This is a written version of my presentation for R244 Large-scale data processing and optimisation reading club, slides are available here

Photo by JJ Ying

If you have 4 Intel CPUs with 10 cores each and 256 GB of RAM laying around and you want to perform PageRank in seconds this might just be the lightweight graph processing framework for you!

Ligra demonstrates that if we restrict the topology of our hardware, we can get very fast processing. Sometimes even an order of magnitude faster computation than the state of the art algorithms at the time of publishing (2013); Ligra performs Bellman-Ford 1B vertex binary tree in 2s while Pregel takes 20s and 300 commodity PCs.

Contributions of the paper:

A simple interface for implementing fast graph algorithms.
A fast framework for parallel processing of large graphs (assuming they fit into memory and the memory is shared between your parallel workers).
Aesthetically pleasing results (at the time of publishing).

Interface

The interface of Ligra is beautifully simple, because you only need to keep track of 4 things:

vertexSubset
size
edgeMap
vertexMap

vertexSubset

Ligra represents a subset of your graph in 2 ways: sparse and dense.

Sparse vertexSubset is a list of indices (of the original graph) in any order, such as [2, 4, 3].

Dense vertexSubset is a boolean list of size equal to the original graph, with 1s at the indices that belong to the subset. For example, [0, 0, 1, 1, 1, 0, 0, 0] is the same vertexSubset as the sparse representation above, assuming the original graph has 8 vertices.

size

Size is just a function that takes a vertexSubset and returns the number of vertices the subset has.

edgeMap

edgeMap is the powerhouse of the framework, allowing us to implement all the highly optimised graph algorithms.

edgeMap applies a function \(F\) over all outgoing edges from each vertex in \(U\), such that the target vertex satisfies the condition \(C\). In practice, whenever I say vertex, I mean an index of a vertex, so it’s just an int. Consequently, \(C\) is just a function defined by you that accepts an int and returns whether or not a vertex denoted by that int should be processed. Likewise, \(F\) accepts two ints representing source and destination, where source is in the vertexSubgraph \(U\). After processing the edge \(F\) returns a boolean, telling edgeMap whether to add the destination to the vertexSubset returned by the edgeMap .

vertexMap

vertexMap simply iterates in parallel over all vertices in the vertexSubset and applies a function defined by you. It is significantly (computationally) simpler than the edgeMap since we don’t care about the edge relationships when performing this map.

Worked Example

Let’s see a simple example to better understand the interface!
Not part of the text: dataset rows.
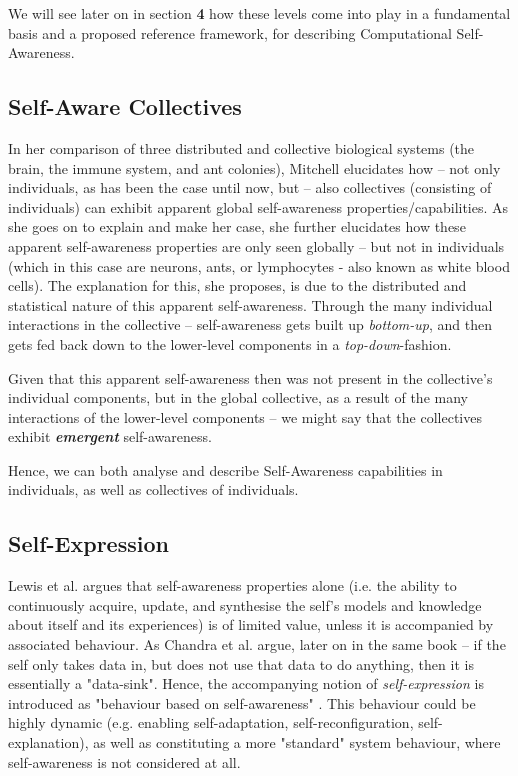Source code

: 	We will see later on in section \textbf{4} how these levels come into play in a fundamental basis and a proposed reference framework, for describing Computational Self-Awareness.


	\subsection{Self-Aware Collectives}

	In her comparison of three distributed and collective biological systems (the brain, the immune system, and ant colonies), Mitchell \cite{mitchell} elucidates how -- not only individuals, as has been the case until now, but -- also collectives (consisting of individuals) can exhibit apparent global self-awareness properties/capabilities. As she goes on to explain and make her case, she further elucidates how these apparent self-awareness properties are only seen globally -- but not in individuals (which in this case are neurons, ants, or lymphocytes - also known as white blood cells). The explanation for this, she proposes, is due to the distributed and statistical nature of this apparent self-awareness. Through the many individual interactions in the collective -- self-awareness gets built up \textit{bottom-up}, and then gets fed back down to the lower-level components in a \textit{top-down}-fashion.

	Given that this apparent self-awareness then was not present in the collective's individual components, but in the global collective, as a result of the many interactions of the lower-level components -- we might say that the collectives exhibit \textbf{\textit{emergent}} self-awareness.

	Hence, we can both analyse and describe Self-Awareness capabilities in individuals, as well as collectives of individuals.


	\subsection{Self-Expression}
	Lewis et al. \cite{sacs16_ch2} argues that self-awareness properties alone (i.e. the ability to continuously acquire, update, and synthesise the self's models and knowledge about itself and its experiences) is of limited value, unless it is accompanied by associated behaviour. As Chandra et al. \cite{sacs16_ch4} argue, later on in the same book -- if the self only takes data in, but does not use that data to do anything, then it is essentially a "data-sink". Hence, the accompanying notion of \textit{self-expression} is introduced as "behaviour based on self-awareness" \cite{sacs16_ch2}. This behaviour could be highly dynamic (e.g. enabling self-adaptation, self-reconfiguration, self-explanation), as well as constituting a more "standard" system behaviour, where self-awareness is not considered at all.

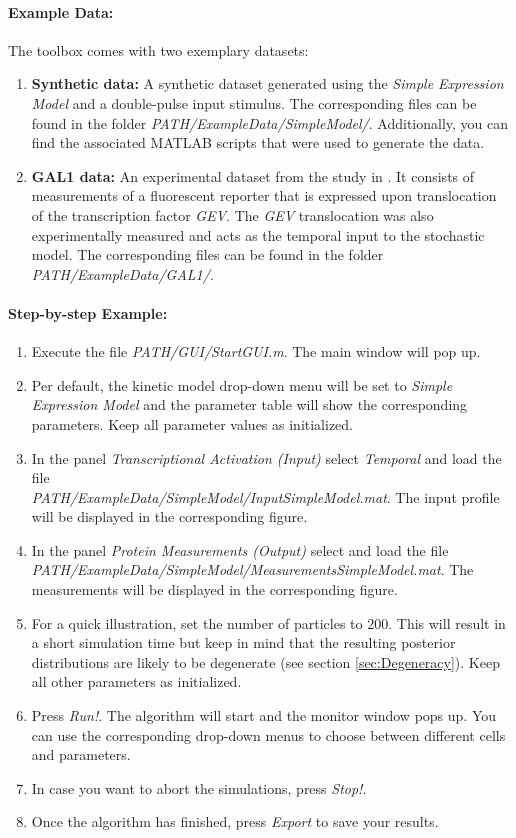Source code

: \documentclass[a4paper, 9pt]{scrartcl}
\begin{document}
\paragraph{Example Data:} The toolbox comes with two exemplary datasets: 
\begin{enumerate}
	\item \textbf{Synthetic data:} A synthetic dataset generated using the \textit{Simple Expression Model} and a double-pulse input stimulus. The corresponding files can be found in the folder \textit{PATH/ExampleData/SimpleModel/}. Additionally, you can find the associated MATLAB scripts that were used to generate the data.
	\item \textbf{GAL1 data:} An experimental dataset from the study in \cite{Zechner2013}. It consists of measurements of a fluorescent reporter that is expressed upon translocation of the transcription factor \textit{GEV}. The \textit{GEV} translocation was also experimentally measured and acts as the temporal input to the stochastic model. The corresponding files can be found in the folder \textit{PATH/ExampleData/GAL1/}.
\end{enumerate}

\paragraph{Step-by-step Example:}
\begin{enumerate}
	\item Execute the file \textit{PATH/GUI/StartGUI.m}. The main window will pop up.
	\item Per default, the kinetic model drop-down menu will be set to \textit{Simple Expression Model} and the parameter table will show the corresponding parameters. Keep all parameter values as initialized.
	\item In the panel \textit{Transcriptional Activation (Input)} select \textit{Temporal} and load the file \\ \textit{PATH/ExampleData/SimpleModel/InputSimpleModel.mat}. The input profile will be displayed in the corresponding figure.
	\item In the panel \textit{Protein Measurements (Output)} select and load the file \\ \textit{PATH/ExampleData/SimpleModel/MeasurementsSimpleModel.mat}. The measurements will be displayed in the corresponding figure.
	\item For a quick illustration, set the number of particles to $200$. This will result in a short simulation time but keep in mind that the resulting posterior distributions are likely to be degenerate (see section \ref{sec:Degeneracy}). Keep all other parameters as initialized. 
	\item Press \textit{Run!}. The algorithm will start and the monitor window pops up. You can use the corresponding drop-down menus to choose between different cells and parameters. 
	\item In case you want to abort the simulations, press \textit{Stop!}.
	\item Once the algorithm has finished, press \textit{Export} to save your results.
\end{enumerate}
\end{document}
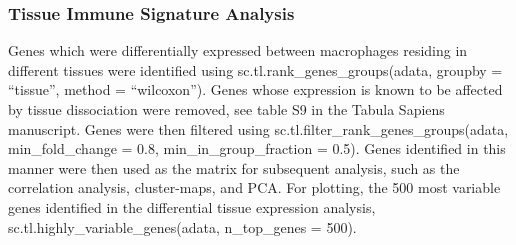 \subsubsection{Tissue Immune Signature Analysis}
Genes which were differentially expressed between macrophages residing in different tissues
were identified using sc.tl.rank\_genes\_groups(adata, groupby = ``tissue”, method = ``wilcoxon”).
Genes whose expression is known to be affected by tissue dissociation were removed, see table S9 in the Tabula Sapiens manuscript\cite{tabula_sapiens_consortium_tabula_2022}. Genes were then filtered using sc.tl.filter\_rank\_genes\_groups(adata, min\_fold\_change = 0.8, min\_in\_group\_fraction = 0.5). Genes identified in this manner were then
used as the matrix for subsequent analysis, such as the correlation analysis, cluster-maps, and
PCA. For plotting, the 500 most variable genes identified in the differential tissue expression
analysis, sc.tl.highly\_variable\_genes(adata, n\_top\_genes = 500).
Here’s an animation of parallelized breadth-first search.

In the animation above, at each step, a set of frontier nodes is selected and for each frontier node, we find its unseen connections. We can parallelize the process of finding unseen nodes with no overhead by utilizing the shared memory between the parallel workers.

In Ligra it would look like this:

# parents[i] stores the index of i's parent, -1 if unexplored
parents = [-1, ... , -1]

# update returns True if destination should be added to the set of nodes
# returned by the edgeMap and false otherwise
def update(source: int, destination: int):
  if (parents[destination] == -1):
    # because this write is executed in parallel another thread might
    # write to parents before, that doesn't affect the correctness.
    parents[destination] = source
    return True
  else:
    return False

def cond(destination: int):
  return parents[destination] == -1

def BFS(G: Graph, root: int):
  parents[root] = root
  frontier = [root]
  while (len(frontier) != 0):
    frontier = edgeMap(G, frontier, update, cond)

Implementation

The graphs are indexed as adjacency lists, in case of directed graphs, two adjacency lists are stored: one mapping vertices to their out edges (out-edge index) and another mapping vertices to their in-edges (see picture bellow).

Undirected graphs require only a single adjacency list.

Unfortunately the paper doesn’t state the indexation time required for graph processing.

Evaluation

At the time of publishing, Ligra outperformed state of the art distributed graph processing frameworks. Ligra’s performance speaks more to the merit of shared-memory configuration rather than to the framework itself since competing frameworks require significant effort in coordinating distributed memory.

Comparison

GPS uses 30 instances with 4 virtual cores and 7.5GB RAM each. Ligra outperforms it on Yahoo PageRank taking 20s (v. 104s) per iteration.

PowerGraph uses 8 instances with 64 cores. Ligra outperforms it on Twitter PageRank taking 2.91s (v. 3.6s) per iteration.

Google’s Pregel uses 300 commodity PCs. Ligra outperforms Pregel on Bellman-Ford on 1B vertex binary tree processing the entire graph in 2s (v. 20s).

Near Linear Parallelization

The plots from the paper (bellow) demonstrate close to linear parallelization as the number of threads used is increased.

My only criticism of the evaluation is the fact that the performance has only been demonstrated on a single configuration; authors themselves admit that they were unable to replicate the results on a more powerful AMD machine. Consequently, it is difficult to infer whether the parallelization curves demonstrated above would look the same were it performed on CPUs with varying number of cores.

Improvements Since 2013

One of the strongest merits of the framework is the fact that since it’s initial implementation in 2013 it continues to be extended to this day (the latest paper using the framework has been published this year). Here I list the work that has been made on top of Ligra.

2015 Ligra+ extends Ligra to compressed graphs.

2017 Julienne enables efficient implementation of bucketing algorithms for graphs.

2019 Aspen enables writes to graph

2020 Further extension to hypergraphs